Pero es en relación al tratamiento genérico lo que verdaderamente importa y de qué modo la maestría de Polanski se conjuga como nunca para dar forma  a su poética de la subversión: en un mundo cotidiano y familiar aparecen signos que quiebran progresivamente el orden de lo real hasta invadirlo. Sin recurrir a presencias sobrenaturales explícitas, las imágenes y las atmósferas tejen un orden de pesadilla, tan siniestro como la música de nana del comienzo. Pero nada de esto tiene sentido ni efecto si no parte de un realismo material que Polanski desarrolla en la puesta en escena a base de signos que nos conectan con la época. De hecho, el año 1965, en el que transcurren los hechos, son señalados con varios indicios: la visita del Papa Pablo VI, la portada del Time Magazine con el título “Dios ha muerto” y los peinados y vestidos de una generación cuyos sueños se materializaban entre la utopía y la psicodelia. Este afán por mantener un criterio realista aún en medio del terror se confirma en la última escena, un momento antológico que funciona como corolario de las elipsis y el fuera de campo, dos recursos presentes durante el transcurso del filme. Y también es el momento para introducir una de las obsesiones del director, la idea de complot, retomando la vieja raza de seres primordiales de Lovecraft , pero trasladada al universo neoyorkino de los sesenta. En ese marco, sueños, pesadillas y alucinaciones se introducen para liberar las fantasías reprimidas en una lógica onírica que se emparienta con el LSD. Además, para invertir el dogma de la inmaculada concepción, como si la sardónica intervención de Polanski quisiera subvertir el mito de manera satánica. La ansiedad de fines de los sesenta en torno al sexo libre y su compatibilidad con la maternidad es referida visual y verbalmente. Con respecto a esto último, ciertos diálogos rozan el humor negro de manera magistral.
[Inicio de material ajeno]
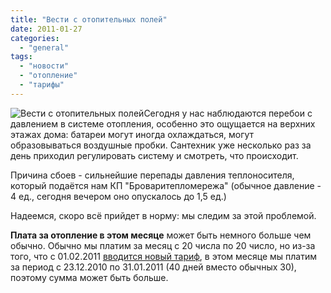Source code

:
 ```yaml
---
title: "Вести с отопительных полей"
date: 2011-01-27
categories: 
  - "general"
tags: 
  - "новости"
  - "отопление"
  - "тарифы"
---
```


![Вести с отопительных полей](http://shevchenko4a.brovary.org/wp-content/uploads/2011/01/otopleniye.jpg "Вести с отопительных полей")Сегодня у нас наблюдаются перебои с давлением в системе отопления, особенно это ощущается на верхних этажах дома: батареи могут иногда охлаждаться, могут образовываться воздушные пробки. Сантехник уже несколько раз за день приходил регулировать систему и смотреть, что происходит.

Причина сбоев - сильнейшие перепады давления теплоносителя, который подаётся нам КП "Броваритепломережа" (обычное давление - 4 ед., сегодня вечером оно опускалось до 1,5 ед.)

Надеемся, скоро всё прийдет в норму: мы следим за этой проблемой.

**Плата за отопление в этом месяце** может быть немного больше чем обычно. Обычно мы платим за месяц с 20 числа по 20 число, но из-за того, что с 01.02.2011 [вводится новый тариф](http://shevchenko4a.brovary.org/teploenergetiki-povishayut-tarify/), в этом месяце мы платим за период с 23.12.2010 по 31.01.2011 (40 дней вместо обычных 30), поэтому <!--more-->сумма может быть больше.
El diablo, en este sentido, no es un agente concreto (nótese al respecto la utilización de sombras, sonidos y palabras que denotan su presencia, pero siempre fuera de campo) sino una propia manifestación de los miedos humanos. Esta posibilidad del mal incrustado en lo cotidiano, pese a que retoma cierta tradición genérica como la de Tourneur, agrega una dosis más de incertidumbre y entonces ningún espectador está seguro de nada.

El bebé de Rosemary es la carta de presentación de Polanski al infierno encantador de Hollywood, el comienzo de una maldición que se multiplicaría en forma de cajas chinas. En algún punto, y salvando las distancias, es su propio Citizen Kane, en el sentido en que aglutina todos los procedimientos aprendidos y se muestra como el joven prodigio capaz de sorprender a la industria. La película consta de una variedad de planos cuya dirección evade la mera galantería visual y apunta a una clara funcionalidad dramática. Están los master shots aprendidos en la Escuela de Lodz, planos secuencia de uno a dos minutos en mediano para seguir los desplazamientos de los personajes por el interior del departamento, los planos profundos donde se da paso a la ambigüedad provocada por las elipsis o el fuera de campo (recordar el momento donde el humo de un cigarro se advierte desde lejos mientras Cassavetes y Blackmer dialogan; para muchos es el pasaje del joven marido a la secta) o los planos fijos que marcan intensidad dramática a fin de potenciar la identificación con el espectador (por ejemplo, la escena de la cabina cuando Rosemary intenta dar con el Dr. Hill). Pero fundamentalmente es un eterno testamento donde lo siniestro se hace presente para que una vez que entremos con la cámara al Dakota ya nada sea igual.